由于这项工作,本发明的一个实施方案描述了液体的稳定药物制剂,其包含缓冲溶液以及至少一种选自非还原糖、氨基酸、表面活性剂、稳定化聚合物、抗氧化/螯合化合物和等渗剂的组分。这些制剂使用水性溶剂,所述溶剂可以包含或不包含防腐剂,例如对羟基苯甲酸甲酯或丙酯的混合物。

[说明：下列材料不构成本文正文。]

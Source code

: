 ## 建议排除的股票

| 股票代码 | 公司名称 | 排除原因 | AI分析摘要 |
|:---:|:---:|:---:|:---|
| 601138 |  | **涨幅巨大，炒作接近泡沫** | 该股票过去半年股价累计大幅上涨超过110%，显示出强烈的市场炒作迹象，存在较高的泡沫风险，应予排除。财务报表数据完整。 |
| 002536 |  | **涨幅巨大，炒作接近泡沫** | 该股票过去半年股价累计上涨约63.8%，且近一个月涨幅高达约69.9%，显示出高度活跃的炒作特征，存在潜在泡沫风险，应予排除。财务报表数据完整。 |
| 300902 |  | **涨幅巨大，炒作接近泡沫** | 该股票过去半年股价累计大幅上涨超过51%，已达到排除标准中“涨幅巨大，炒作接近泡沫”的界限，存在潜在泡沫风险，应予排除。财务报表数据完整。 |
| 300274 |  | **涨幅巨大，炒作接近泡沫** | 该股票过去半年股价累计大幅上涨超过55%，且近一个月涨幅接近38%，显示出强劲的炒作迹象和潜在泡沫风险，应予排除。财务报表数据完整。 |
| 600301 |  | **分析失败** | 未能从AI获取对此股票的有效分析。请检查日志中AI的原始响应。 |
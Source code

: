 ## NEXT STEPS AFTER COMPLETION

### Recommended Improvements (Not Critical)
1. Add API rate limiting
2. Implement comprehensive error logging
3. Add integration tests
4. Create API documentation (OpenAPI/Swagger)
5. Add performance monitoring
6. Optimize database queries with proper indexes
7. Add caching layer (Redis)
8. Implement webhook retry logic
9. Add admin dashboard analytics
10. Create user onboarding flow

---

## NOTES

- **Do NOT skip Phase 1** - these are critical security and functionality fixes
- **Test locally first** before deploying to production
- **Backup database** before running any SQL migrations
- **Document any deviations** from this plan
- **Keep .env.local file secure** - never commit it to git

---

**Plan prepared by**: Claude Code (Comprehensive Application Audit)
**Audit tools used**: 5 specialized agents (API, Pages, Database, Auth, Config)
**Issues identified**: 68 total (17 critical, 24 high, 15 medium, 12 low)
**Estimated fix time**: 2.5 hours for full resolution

本发明的另一个实施方案在于限定了液体的稳定药物制剂,所述液体的稳定药物制剂使用能够维持pH 4.9-6.5的缓冲溶液。这种缓冲剂可以是乙酸铵或钠、琥珀酸钠、磷酸钠和/或钾、柠檬酸盐-磷酸盐。这些制剂可以使用聚山梨酯20或聚山梨酯80作为表面活性剂;使用EDTA或乙酰基-半胱氨酸作为抗氧化剂/螯合剂;而作为氨基酸可以包括组氨酸、L-精氨酸、L-丙氨酸、甘氨酸或赖氨酸。作为稳定化聚合物使用羟乙基淀粉或葡聚糖,和作为等渗剂使用氯化钠、氯化钾、丙二醇、甘露醇、甘油、蔗糖或海藻糖。
本发明的一个优选实施方案限定,液体的稳定药物制剂利用浓度范围为10-100mM的缓冲溶液。在这种制剂中,以0.01-1mg/mL的浓度范围使用聚山梨酯;以0.01-1mg/mL的浓度范围使用EDTA或乙酰基-半胱氨酸;以1-20mg/mL的浓度使用组氨酸、L-精氨酸、L-丙氨酸、甘氨酸或赖氨酸;以5-50mg/mL的浓度范围使用羟乙基淀粉和葡聚糖,和其中存在足够量的等渗剂以使得该溶液为等渗的。
其他实施方案解释了对于前述重组IFNγ和α的混合物的物理化学和生物学稳定性来说所需的液体稳定药物制剂的所有药物学成分的量。这些液体制剂除IFN外还包含0.708g乙酸钠、0.079mL乙酸、0.01g Tween 20、5g甘露醇和对于100mL来说足够量的注射用水,并且对于0.5mL、1mL、5mL和10mL采用各自的等价比例。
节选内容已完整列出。